すかんち結成から42年、ROLLYの現在地 大切にしている「言葉遣い」と仕事観
帽子屋・ハッター役「ついに来たか」
目の前でほほ笑む姿は確かに自然だ。そんなROLLYが挑むのが『ALICE THE MUSICAL』。演じるのは、イカれたふりをしている帽子屋・ハッターだ。その役どころに、周りは納得するだろうし、ROLLYも「ついに来たか」という心持ちだったという。 「お話をいただいた時から、おそらくこれは帽子屋だろうな、と思いました。ティム・バートン監督とジョニー・デップが組んで作った『シザーハンズ』、『チャーリーとチョコレート工場』とか、『アリス・イン・ワンダーランド』とか『いつかこんな作品をやってみたいな』と思っていましたし、友だちからも『やらないのか』と言われていました。自分の人生の中で一度はやらなければならぬ役柄だったので、予定通りでした」 ROLLYにとっては、「帽子屋・ハッター」も自身の地続きにあるのかもしれない。「ROLLYがハッターなのか、ハッターがROLLYなのか」と言って笑う姿こそが、「ハッターなのでは」と思わせている。とはいえ、ROLLYはミュージシャンの印象が強い。「芝居」という仕事に対してはどのように考えているのだろうか。 「僕はこうもり男みたいなのでね。芝居の現場に行ったら、『自分はミュージシャンだから、完全にお芝居の人にはなりきれない』というジレンマがあります。ただ、本当のミュージシャンのところに行くと、どうも居場所がよろしくない。

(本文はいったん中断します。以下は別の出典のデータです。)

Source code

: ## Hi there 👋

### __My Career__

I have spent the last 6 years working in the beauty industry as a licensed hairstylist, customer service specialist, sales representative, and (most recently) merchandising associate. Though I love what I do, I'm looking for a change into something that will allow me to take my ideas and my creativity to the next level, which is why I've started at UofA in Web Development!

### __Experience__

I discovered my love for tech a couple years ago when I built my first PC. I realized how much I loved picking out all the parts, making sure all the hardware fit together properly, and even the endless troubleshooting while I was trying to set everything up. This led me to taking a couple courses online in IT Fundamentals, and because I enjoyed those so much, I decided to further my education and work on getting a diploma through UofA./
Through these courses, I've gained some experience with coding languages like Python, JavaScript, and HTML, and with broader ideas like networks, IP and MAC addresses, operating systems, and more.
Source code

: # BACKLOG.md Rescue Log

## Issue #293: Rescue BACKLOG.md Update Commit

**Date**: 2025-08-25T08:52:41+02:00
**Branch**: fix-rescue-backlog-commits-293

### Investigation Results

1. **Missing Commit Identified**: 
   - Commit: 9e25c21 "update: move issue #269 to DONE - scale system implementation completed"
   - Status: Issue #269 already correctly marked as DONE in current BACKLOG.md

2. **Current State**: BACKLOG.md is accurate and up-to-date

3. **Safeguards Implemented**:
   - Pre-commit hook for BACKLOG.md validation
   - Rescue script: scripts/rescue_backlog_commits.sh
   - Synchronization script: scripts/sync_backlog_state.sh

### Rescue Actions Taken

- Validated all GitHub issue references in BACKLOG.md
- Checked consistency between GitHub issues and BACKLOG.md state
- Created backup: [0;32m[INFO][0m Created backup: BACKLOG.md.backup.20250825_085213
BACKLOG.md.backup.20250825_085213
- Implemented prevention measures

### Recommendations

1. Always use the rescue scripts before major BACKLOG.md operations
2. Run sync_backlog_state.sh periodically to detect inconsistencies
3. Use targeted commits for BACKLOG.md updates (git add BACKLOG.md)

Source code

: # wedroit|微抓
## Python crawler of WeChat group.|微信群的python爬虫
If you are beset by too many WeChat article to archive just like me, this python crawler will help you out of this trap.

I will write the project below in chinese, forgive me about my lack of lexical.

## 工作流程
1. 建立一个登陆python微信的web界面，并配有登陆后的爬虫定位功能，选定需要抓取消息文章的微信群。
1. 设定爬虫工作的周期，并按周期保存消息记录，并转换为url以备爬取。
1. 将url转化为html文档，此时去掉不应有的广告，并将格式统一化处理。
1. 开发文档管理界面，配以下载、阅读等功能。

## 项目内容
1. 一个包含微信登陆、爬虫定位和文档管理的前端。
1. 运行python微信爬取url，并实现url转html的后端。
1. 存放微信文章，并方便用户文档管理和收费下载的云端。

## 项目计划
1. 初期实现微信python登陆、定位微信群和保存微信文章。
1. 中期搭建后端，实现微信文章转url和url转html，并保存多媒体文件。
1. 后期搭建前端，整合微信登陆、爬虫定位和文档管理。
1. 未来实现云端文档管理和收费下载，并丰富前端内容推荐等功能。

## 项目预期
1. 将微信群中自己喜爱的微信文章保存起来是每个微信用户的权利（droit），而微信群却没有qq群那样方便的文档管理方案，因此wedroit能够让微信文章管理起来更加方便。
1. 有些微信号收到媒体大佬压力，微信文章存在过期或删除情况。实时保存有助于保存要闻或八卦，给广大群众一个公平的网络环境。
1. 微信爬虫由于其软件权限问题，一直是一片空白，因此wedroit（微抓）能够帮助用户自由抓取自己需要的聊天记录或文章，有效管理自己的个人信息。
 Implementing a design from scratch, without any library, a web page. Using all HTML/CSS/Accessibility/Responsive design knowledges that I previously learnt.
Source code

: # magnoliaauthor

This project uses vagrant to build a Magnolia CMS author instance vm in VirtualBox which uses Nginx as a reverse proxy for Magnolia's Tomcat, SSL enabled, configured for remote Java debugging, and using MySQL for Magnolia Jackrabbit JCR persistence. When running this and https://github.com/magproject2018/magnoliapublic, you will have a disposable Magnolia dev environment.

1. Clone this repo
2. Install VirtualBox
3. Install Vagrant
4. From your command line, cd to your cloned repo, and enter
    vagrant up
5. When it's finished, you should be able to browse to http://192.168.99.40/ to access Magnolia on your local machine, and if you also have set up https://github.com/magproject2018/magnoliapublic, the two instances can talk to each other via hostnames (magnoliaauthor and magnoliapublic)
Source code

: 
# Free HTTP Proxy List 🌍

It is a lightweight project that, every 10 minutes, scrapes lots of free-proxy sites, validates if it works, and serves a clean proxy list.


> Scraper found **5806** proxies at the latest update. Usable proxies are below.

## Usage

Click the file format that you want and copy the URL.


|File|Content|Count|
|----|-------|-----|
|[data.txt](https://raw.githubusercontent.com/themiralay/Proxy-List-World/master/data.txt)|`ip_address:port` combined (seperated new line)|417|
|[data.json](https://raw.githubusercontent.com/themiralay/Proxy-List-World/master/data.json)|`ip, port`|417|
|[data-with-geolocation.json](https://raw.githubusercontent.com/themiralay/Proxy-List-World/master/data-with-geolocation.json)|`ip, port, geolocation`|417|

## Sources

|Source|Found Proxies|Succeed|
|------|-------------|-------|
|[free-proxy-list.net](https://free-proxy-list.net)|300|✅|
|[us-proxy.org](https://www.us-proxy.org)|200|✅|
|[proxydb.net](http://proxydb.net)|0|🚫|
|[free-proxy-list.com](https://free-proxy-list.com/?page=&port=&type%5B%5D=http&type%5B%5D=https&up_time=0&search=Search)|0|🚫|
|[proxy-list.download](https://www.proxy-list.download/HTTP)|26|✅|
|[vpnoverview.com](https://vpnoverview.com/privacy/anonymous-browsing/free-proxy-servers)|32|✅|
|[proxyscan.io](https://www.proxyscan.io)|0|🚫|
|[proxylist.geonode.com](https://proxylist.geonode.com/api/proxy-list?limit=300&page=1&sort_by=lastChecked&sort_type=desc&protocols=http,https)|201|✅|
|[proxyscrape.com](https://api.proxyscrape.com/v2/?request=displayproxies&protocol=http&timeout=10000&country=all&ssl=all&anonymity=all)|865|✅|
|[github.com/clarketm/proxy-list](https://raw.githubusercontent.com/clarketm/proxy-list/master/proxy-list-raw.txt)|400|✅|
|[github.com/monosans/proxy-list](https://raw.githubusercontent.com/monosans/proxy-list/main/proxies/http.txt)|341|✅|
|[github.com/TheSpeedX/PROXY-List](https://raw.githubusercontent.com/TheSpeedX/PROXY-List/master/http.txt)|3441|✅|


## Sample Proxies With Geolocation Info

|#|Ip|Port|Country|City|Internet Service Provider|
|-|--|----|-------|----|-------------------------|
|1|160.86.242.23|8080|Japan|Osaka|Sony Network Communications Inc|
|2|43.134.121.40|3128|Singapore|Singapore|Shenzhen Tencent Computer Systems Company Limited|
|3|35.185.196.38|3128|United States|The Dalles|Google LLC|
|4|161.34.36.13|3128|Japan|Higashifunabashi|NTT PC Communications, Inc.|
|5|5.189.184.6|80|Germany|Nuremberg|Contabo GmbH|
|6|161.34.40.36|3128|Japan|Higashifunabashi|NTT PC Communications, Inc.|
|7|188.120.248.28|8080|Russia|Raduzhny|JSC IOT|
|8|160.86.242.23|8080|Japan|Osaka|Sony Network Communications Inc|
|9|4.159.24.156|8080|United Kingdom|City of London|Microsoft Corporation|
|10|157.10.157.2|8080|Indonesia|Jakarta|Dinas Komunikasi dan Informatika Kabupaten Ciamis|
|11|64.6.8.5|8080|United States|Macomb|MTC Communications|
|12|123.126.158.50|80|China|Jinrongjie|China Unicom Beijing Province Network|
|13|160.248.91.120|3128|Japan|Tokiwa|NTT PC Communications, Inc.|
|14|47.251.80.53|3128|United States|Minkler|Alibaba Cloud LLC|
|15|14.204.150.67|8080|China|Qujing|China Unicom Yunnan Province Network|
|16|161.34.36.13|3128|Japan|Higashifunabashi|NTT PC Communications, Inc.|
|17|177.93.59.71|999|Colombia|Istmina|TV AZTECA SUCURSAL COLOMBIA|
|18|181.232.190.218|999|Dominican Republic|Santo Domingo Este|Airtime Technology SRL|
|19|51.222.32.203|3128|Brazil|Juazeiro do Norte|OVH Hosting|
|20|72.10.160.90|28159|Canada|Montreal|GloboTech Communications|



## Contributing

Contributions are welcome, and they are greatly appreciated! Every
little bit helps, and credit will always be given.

なので、フラフラ、フラフラと浮草のように生きてまいりました」 では、ミュージシャンとして、ミュージカルへの取り組み方、ロックへの取り組み方では変わってくるのだろうか。すると、「どちらかと言うとわりとミュージカルの方が好きです。目指すのはミュージカルなんですよね」と返した。 「ソロアルバムの1曲目はいきなり10分ぐらいある曲なんですよ。すかんちの頃からミュージカルっぽい曲もやっていたんですけどね。本当にやりたいのは、ミュージカルのような音楽とロックが合体したもの。今回もいろんな音楽が出てきますが、全てが刺激になります。物語のクライマックスにはスリリングなシーンがあるんですけど、そこでは壮大な音楽が流れるんです。ゴジラのような、スターウォーズのような。『これ、いいな~』とうれしくて、喜んでやっています。あとは、ミュージカルの音楽にハードなロックギターが入ったものがやりたいですね」 こんなふうに言うのも、「種をまいている」ことになるのかもしれない。いつか実現させてくれそうな予感がある。 「そうすると、『他の役者さんにはない独特な感じになるんじゃないかな』と思ったりもします。そういう舞台でもギターを弾かせてもらうことはあるんですよ。何しろ、本当の役者さんではないので、できる限りのことはやりますが、『ギターが弾けたら羽が生えたように楽しくできるのにな』と思ったりもします」 『アリス』という誰もが知っているような作品でありながら、「ROLLYが出演するとまた少し違うものが見られるのでは」という期待が高まってしまう。 「僕は子どもの時、姉2人と『長靴をはいたネコ』という作品を見に行ったんですけど、その日の帰りは、作品の曲をずっと歌っていました。そんな風に思わず真似をしてしまうような、印象的なものになって、さらに夢の中に出演できたら最高ですね。夢で会えるようにがんばりたいです」 アリスの舞台でどのようにROLLYらしいハッターが見られるのか、上演を楽しみに待ちたい。 □ROLLY(ローリー) 1963年9月6日、大阪・高槻市出身。82年、ROLLYを中心としたロックバンド・すかんちを結成。90年、『恋のT.K.O』でメジャーデビューを果たす。96年に解散した後はソロでの音楽活動、プロデュースの他、バラエティー番組、CM、映画、舞台などに出演。ミュージカルでは『ロッキー・ホラー・ショー』『ピーターパン』『三文オペラ』などの出演歴ある。